:: Work to be completed ::
Your answer must be an exact copy of the data, without any pictures.

Top of Records supplied

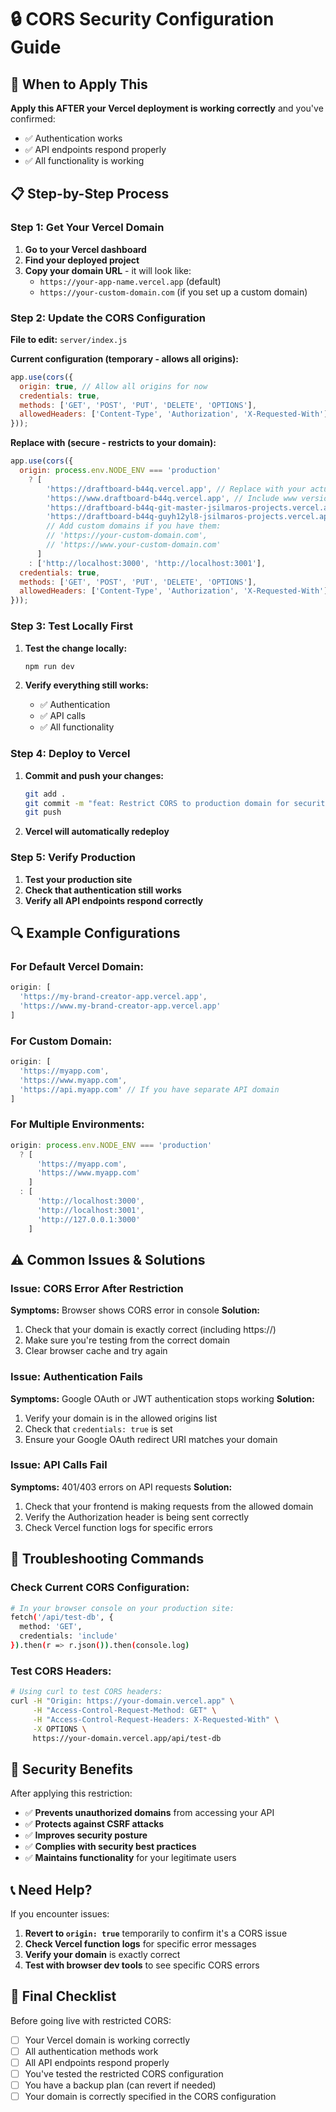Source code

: # 🔒 CORS Security Configuration Guide

## 🎯 **When to Apply This**

**Apply this AFTER your Vercel deployment is working correctly** and you've confirmed:
- ✅ Authentication works
- ✅ API endpoints respond properly
- ✅ All functionality is working

## 📋 **Step-by-Step Process**

### **Step 1: Get Your Vercel Domain**

1. **Go to your Vercel dashboard**
2. **Find your deployed project**
3. **Copy your domain URL** - it will look like:
   - `https://your-app-name.vercel.app` (default)
   - `https://your-custom-domain.com` (if you set up a custom domain)

### **Step 2: Update the CORS Configuration**

**File to edit:** `server/index.js`

**Current configuration (temporary - allows all origins):**
```javascript
app.use(cors({
  origin: true, // Allow all origins for now
  credentials: true,
  methods: ['GET', 'POST', 'PUT', 'DELETE', 'OPTIONS'],
  allowedHeaders: ['Content-Type', 'Authorization', 'X-Requested-With']
}));
```

**Replace with (secure - restricts to your domain):**
```javascript
app.use(cors({
  origin: process.env.NODE_ENV === 'production' 
    ? [
        'https://draftboard-b44q.vercel.app', // Replace with your actual domain
        'https://www.draftboard-b44q.vercel.app', // Include www version
        'https://draftboard-b44q-git-master-jsilmaros-projects.vercel.app',
        'https://draftboard-b44q-guyh12yl8-jsilmaros-projects.vercel.app',
        // Add custom domains if you have them:
        // 'https://your-custom-domain.com',
        // 'https://www.your-custom-domain.com'
      ]
    : ['http://localhost:3000', 'http://localhost:3001'],
  credentials: true,
  methods: ['GET', 'POST', 'PUT', 'DELETE', 'OPTIONS'],
  allowedHeaders: ['Content-Type', 'Authorization', 'X-Requested-With']
}));
```

### **Step 3: Test Locally First**

1. **Test the change locally:**
   ```bash
   npm run dev
   ```

2. **Verify everything still works:**
   - ✅ Authentication
   - ✅ API calls
   - ✅ All functionality

### **Step 4: Deploy to Vercel**

1. **Commit and push your changes:**
   ```bash
   git add .
   git commit -m "feat: Restrict CORS to production domain for security"
   git push
   ```

2. **Vercel will automatically redeploy**

### **Step 5: Verify Production**

1. **Test your production site**
2. **Check that authentication still works**
3. **Verify all API endpoints respond correctly**

## 🔍 **Example Configurations**

### **For Default Vercel Domain:**
```javascript
origin: [
  'https://my-brand-creator-app.vercel.app',
  'https://www.my-brand-creator-app.vercel.app'
]
```

### **For Custom Domain:**
```javascript
origin: [
  'https://myapp.com',
  'https://www.myapp.com',
  'https://api.myapp.com' // If you have separate API domain
]
```

### **For Multiple Environments:**
```javascript
origin: process.env.NODE_ENV === 'production' 
  ? [
      'https://myapp.com',
      'https://www.myapp.com'
    ]
  : [
      'http://localhost:3000',
      'http://localhost:3001',
      'http://127.0.0.1:3000'
    ]
```

## ⚠️ **Common Issues & Solutions**

### **Issue: CORS Error After Restriction**
**Symptoms:** Browser shows CORS error in console
**Solution:** 
1. Check that your domain is exactly correct (including https://)
2. Make sure you're testing from the correct domain
3. Clear browser cache and try again

### **Issue: Authentication Fails**
**Symptoms:** Google OAuth or JWT authentication stops working
**Solution:**
1. Verify your domain is in the allowed origins list
2. Check that `credentials: true` is set
3. Ensure your Google OAuth redirect URI matches your domain

### **Issue: API Calls Fail**
**Symptoms:** 401/403 errors on API requests
**Solution:**
1. Check that your frontend is making requests from the allowed domain
2. Verify the Authorization header is being sent correctly
3. Check Vercel function logs for specific errors

## 🔧 **Troubleshooting Commands**

### **Check Current CORS Configuration:**
```bash
# In your browser console on your production site:
fetch('/api/test-db', {
  method: 'GET',
  credentials: 'include'
}).then(r => r.json()).then(console.log)
```

### **Test CORS Headers:**
```bash
# Using curl to test CORS headers:
curl -H "Origin: https://your-domain.vercel.app" \
     -H "Access-Control-Request-Method: GET" \
     -H "Access-Control-Request-Headers: X-Requested-With" \
     -X OPTIONS \
     https://your-domain.vercel.app/api/test-db
```

## 🎯 **Security Benefits**

After applying this restriction:

- ✅ **Prevents unauthorized domains** from accessing your API
- ✅ **Protects against CSRF attacks**
- ✅ **Improves security posture**
- ✅ **Complies with security best practices**
- ✅ **Maintains functionality** for your legitimate users

## 📞 **Need Help?**

If you encounter issues:
1. **Revert to `origin: true`** temporarily to confirm it's a CORS issue
2. **Check Vercel function logs** for specific error messages
3. **Verify your domain** is exactly correct
4. **Test with browser dev tools** to see specific CORS errors

## 🚀 **Final Checklist**

Before going live with restricted CORS:
- [ ] Your Vercel domain is working correctly
- [ ] All authentication methods work
- [ ] All API endpoints respond properly
- [ ] You've tested the restricted CORS configuration
- [ ] You have a backup plan (can revert if needed)
- [ ] Your domain is correctly specified in the CORS configuration
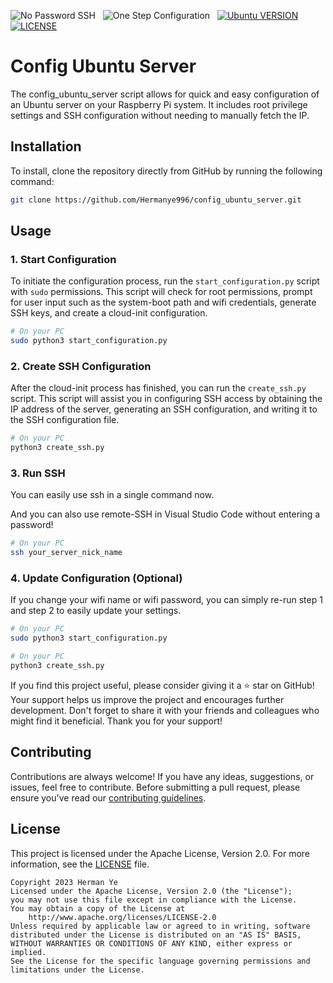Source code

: ![No Password SSH](https://img.shields.io/badge/No%20Password%20SSH-orange)
&nbsp;
![One Step Configuration](https://img.shields.io/badge/One%20Step%20Configuration-pink)
&nbsp;
[![Ubuntu VERSION](https://img.shields.io/badge/Ubuntu%20Server-22.04%20Rpi-green)](https://ubuntu.com/)
&nbsp;
[![LICENSE](https://img.shields.io/badge/license-Apache--2.0-informational)](https://Hermanye996/config_ubuntu_server/blob/main/LICENSE)
&nbsp;

# Config Ubuntu Server
The config_ubuntu_server script allows for quick and easy configuration of an Ubuntu server on your Raspberry Pi system. It includes root privilege settings and SSH configuration without needing to manually fetch the IP.

## Installation
To install, clone the repository directly from GitHub by running the following command:
```bash
git clone https://github.com/Hermanye996/config_ubuntu_server.git
```

## Usage

### 1. Start Configuration
To initiate the configuration process, run the `start_configuration.py` script with `sudo` permissions. This script will check for root permissions, prompt for user input such as the system-boot path and wifi credentials, generate SSH keys, and create a cloud-init configuration.

```bash
# On your PC
sudo python3 start_configuration.py
```

### 2. Create SSH Configuration
After the cloud-init process has finished, you can run the `create_ssh.py` script. This script will assist you in configuring SSH access by obtaining the IP address of the server, generating an SSH configuration, and writing it to the SSH configuration file.

```bash
# On your PC
python3 create_ssh.py
```
### 3. Run SSH
You can easily use ssh in a single command now. 

And you can also use remote-SSH in Visual Studio Code without entering a password!

```bash
# On your PC
ssh your_server_nick_name
```
### 4. Update Configuration (Optional)
If you change your wifi name or wifi password, you can simply re-run step 1 and step 2 to easily update your settings.

```bash
# On your PC
sudo python3 start_configuration.py
```
```bash
# On your PC
python3 create_ssh.py
```
If you find this project useful, please consider giving it a ⭐️ star on GitHub! Your support helps us improve the project and encourages further development. Don't forget to share it with your friends and colleagues who might find it beneficial. Thank you for your support!

## Contributing
Contributions are always welcome! If you have any ideas, suggestions, or issues, feel free to contribute. Before submitting a pull request, please ensure you've read our [contributing guidelines](CONTRIBUTING.md).

## License
This project is licensed under the Apache License, Version 2.0. For more information, see the [LICENSE](LICENSE) file.

```
Copyright 2023 Herman Ye
Licensed under the Apache License, Version 2.0 (the "License");
you may not use this file except in compliance with the License.
You may obtain a copy of the License at
    http://www.apache.org/licenses/LICENSE-2.0
Unless required by applicable law or agreed to in writing, software
distributed under the License is distributed on an "AS IS" BASIS,
WITHOUT WARRANTIES OR CONDITIONS OF ANY KIND, either express or implied.
See the License for the specific language governing permissions and
limitations under the License.                             
```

Bottom of Records supplied

:: Answer to the exercise ::
Source code

: # 🔒 CORS Security Configuration Guide

## 🎯 **When to Apply This**

**Apply this AFTER your Vercel deployment is working correctly** and you've confirmed:
- ✅ Authentication works
- ✅ API endpoints respond properly
- ✅ All functionality is working

## 📋 **Step-by-Step Process**

### **Step 1: Get Your Vercel Domain**

1. **Go to your Vercel dashboard**
2. **Find your deployed project**
3. **Copy your domain URL** - it will look like:
   - `https://your-app-name.vercel.app` (default)
   - `https://your-custom-domain.com` (if you set up a custom domain)

### **Step 2: Update the CORS Configuration**

**File to edit:** `server/index.js`

**Current configuration (temporary - allows all origins):**
```javascript
app.use(cors({
  origin: true, // Allow all origins for now
  credentials: true,
  methods: ['GET', 'POST', 'PUT', 'DELETE', 'OPTIONS'],
  allowedHeaders: ['Content-Type', 'Authorization', 'X-Requested-With']
}));
```

**Replace with (secure - restricts to your domain):**
```javascript
app.use(cors({
  origin: process.env.NODE_ENV === 'production' 
    ? [
        'https://draftboard-b44q.vercel.app', // Replace with your actual domain
        'https://www.draftboard-b44q.vercel.app', // Include www version
        'https://draftboard-b44q-git-master-jsilmaros-projects.vercel.app',
        'https://draftboard-b44q-guyh12yl8-jsilmaros-projects.vercel.app',
        // Add custom domains if you have them:
        // 'https://your-custom-domain.com',
        // 'https://www.your-custom-domain.com'
      ]
    : ['http://localhost:3000', 'http://localhost:3001'],
  credentials: true,
  methods: ['GET', 'POST', 'PUT', 'DELETE', 'OPTIONS'],
  allowedHeaders: ['Content-Type', 'Authorization', 'X-Requested-With']
}));
```

### **Step 3: Test Locally First**

1. **Test the change locally:**
   ```bash
   npm run dev
   ```

2. **Verify everything still works:**
   - ✅ Authentication
   - ✅ API calls
   - ✅ All functionality

### **Step 4: Deploy to Vercel**

1. **Commit and push your changes:**
   ```bash
   git add .
   git commit -m "feat: Restrict CORS to production domain for security"
   git push
   ```

2. **Vercel will automatically redeploy**

### **Step 5: Verify Production**

1. **Test your production site**
2. **Check that authentication still works**
3. **Verify all API endpoints respond correctly**

## 🔍 **Example Configurations**

### **For Default Vercel Domain:**
```javascript
origin: [
  'https://my-brand-creator-app.vercel.app',
  'https://www.my-brand-creator-app.vercel.app'
]
```

### **For Custom Domain:**
```javascript
origin: [
  'https://myapp.com',
  'https://www.myapp.com',
  'https://api.myapp.com' // If you have separate API domain
]
```

### **For Multiple Environments:**
```javascript
origin: process.env.NODE_ENV === 'production' 
  ? [
      'https://myapp.com',
      'https://www.myapp.com'
    ]
  : [
      'http://localhost:3000',
      'http://localhost:3001',
      'http://127.0.0.1:3000'
    ]
```

## ⚠️ **Common Issues & Solutions**

### **Issue: CORS Error After Restriction**
**Symptoms:** Browser shows CORS error in console
**Solution:** 
1. Check that your domain is exactly correct (including https://)
2. Make sure you're testing from the correct domain
3. Clear browser cache and try again

### **Issue: Authentication Fails**
**Symptoms:** Google OAuth or JWT authentication stops working
**Solution:**
1. Verify your domain is in the allowed origins list
2. Check that `credentials: true` is set
3. Ensure your Google OAuth redirect URI matches your domain

### **Issue: API Calls Fail**
**Symptoms:** 401/403 errors on API requests
**Solution:**
1. Check that your frontend is making requests from the allowed domain
2. Verify the Authorization header is being sent correctly
3. Check Vercel function logs for specific errors

## 🔧 **Troubleshooting Commands**

### **Check Current CORS Configuration:**
```bash
# In your browser console on your production site:
fetch('/api/test-db', {
  method: 'GET',
  credentials: 'include'
}).then(r => r.json()).then(console.log)
```

### **Test CORS Headers:**
```bash
# Using curl to test CORS headers:
curl -H "Origin: https://your-domain.vercel.app" \
     -H "Access-Control-Request-Method: GET" \
     -H "Access-Control-Request-Headers: X-Requested-With" \
     -X OPTIONS \
     https://your-domain.vercel.app/api/test-db
```

## 🎯 **Security Benefits**

After applying this restriction:

- ✅ **Prevents unauthorized domains** from accessing your API
- ✅ **Protects against CSRF attacks**
- ✅ **Improves security posture**
- ✅ **Complies with security best practices**
- ✅ **Maintains functionality** for your legitimate users

## 📞 **Need Help?**

If you encounter issues:
1. **Revert to `origin: true`** temporarily to confirm it's a CORS issue
2. **Check Vercel function logs** for specific error messages
3. **Verify your domain** is exactly correct
4. **Test with browser dev tools** to see specific CORS errors

## 🚀 **Final Checklist**

Before going live with restricted CORS:
- [ ] Your Vercel domain is working correctly
- [ ] All authentication methods work
- [ ] All API endpoints respond properly
- [ ] You've tested the restricted CORS configuration
- [ ] You have a backup plan (can revert if needed)
- [ ] Your domain is correctly specified in the CORS configuration
Source code

: ![No Password SSH](https://img.shields.io/badge/No%20Password%20SSH-orange)
&nbsp;
![One Step Configuration](https://img.shields.io/badge/One%20Step%20Configuration-pink)
&nbsp;
[![Ubuntu VERSION](https://img.shields.io/badge/Ubuntu%20Server-22.04%20Rpi-green)](https://ubuntu.com/)
&nbsp;
[![LICENSE](https://img.shields.io/badge/license-Apache--2.0-informational)](https://Hermanye996/config_ubuntu_server/blob/main/LICENSE)
&nbsp;

# Config Ubuntu Server
The config_ubuntu_server script allows for quick and easy configuration of an Ubuntu server on your Raspberry Pi system. It includes root privilege settings and SSH configuration without needing to manually fetch the IP.

## Installation
To install, clone the repository directly from GitHub by running the following command:
```bash
git clone https://github.com/Hermanye996/config_ubuntu_server.git
```

## Usage

### 1. Start Configuration
To initiate the configuration process, run the `start_configuration.py` script with `sudo` permissions. This script will check for root permissions, prompt for user input such as the system-boot path and wifi credentials, generate SSH keys, and create a cloud-init configuration.

```bash
# On your PC
sudo python3 start_configuration.py
```

### 2. Create SSH Configuration
After the cloud-init process has finished, you can run the `create_ssh.py` script. This script will assist you in configuring SSH access by obtaining the IP address of the server, generating an SSH configuration, and writing it to the SSH configuration file.

```bash
# On your PC
python3 create_ssh.py
```
### 3. Run SSH
You can easily use ssh in a single command now. 

And you can also use remote-SSH in Visual Studio Code without entering a password!

```bash
# On your PC
ssh your_server_nick_name
```
### 4. Update Configuration (Optional)
If you change your wifi name or wifi password, you can simply re-run step 1 and step 2 to easily update your settings.

```bash
# On your PC
sudo python3 start_configuration.py
```
```bash
# On your PC
python3 create_ssh.py
```
If you find this project useful, please consider giving it a ⭐️ star on GitHub! Your support helps us improve the project and encourages further development. Don't forget to share it with your friends and colleagues who might find it beneficial. Thank you for your support!

## Contributing
Contributions are always welcome! If you have any ideas, suggestions, or issues, feel free to contribute. Before submitting a pull request, please ensure you've read our [contributing guidelines](CONTRIBUTING.md).

## License
This project is licensed under the Apache License, Version 2.0. For more information, see the [LICENSE](LICENSE) file.

```
Copyright 2023 Herman Ye
Licensed under the Apache License, Version 2.0 (the "License");
you may not use this file except in compliance with the License.
You may obtain a copy of the License at
    http://www.apache.org/licenses/LICENSE-2.0
Unless required by applicable law or agreed to in writing, software
distributed under the License is distributed on an "AS IS" BASIS,
WITHOUT WARRANTIES OR CONDITIONS OF ANY KIND, either express or implied.
See the License for the specific language governing permissions and
limitations under the License.                             
```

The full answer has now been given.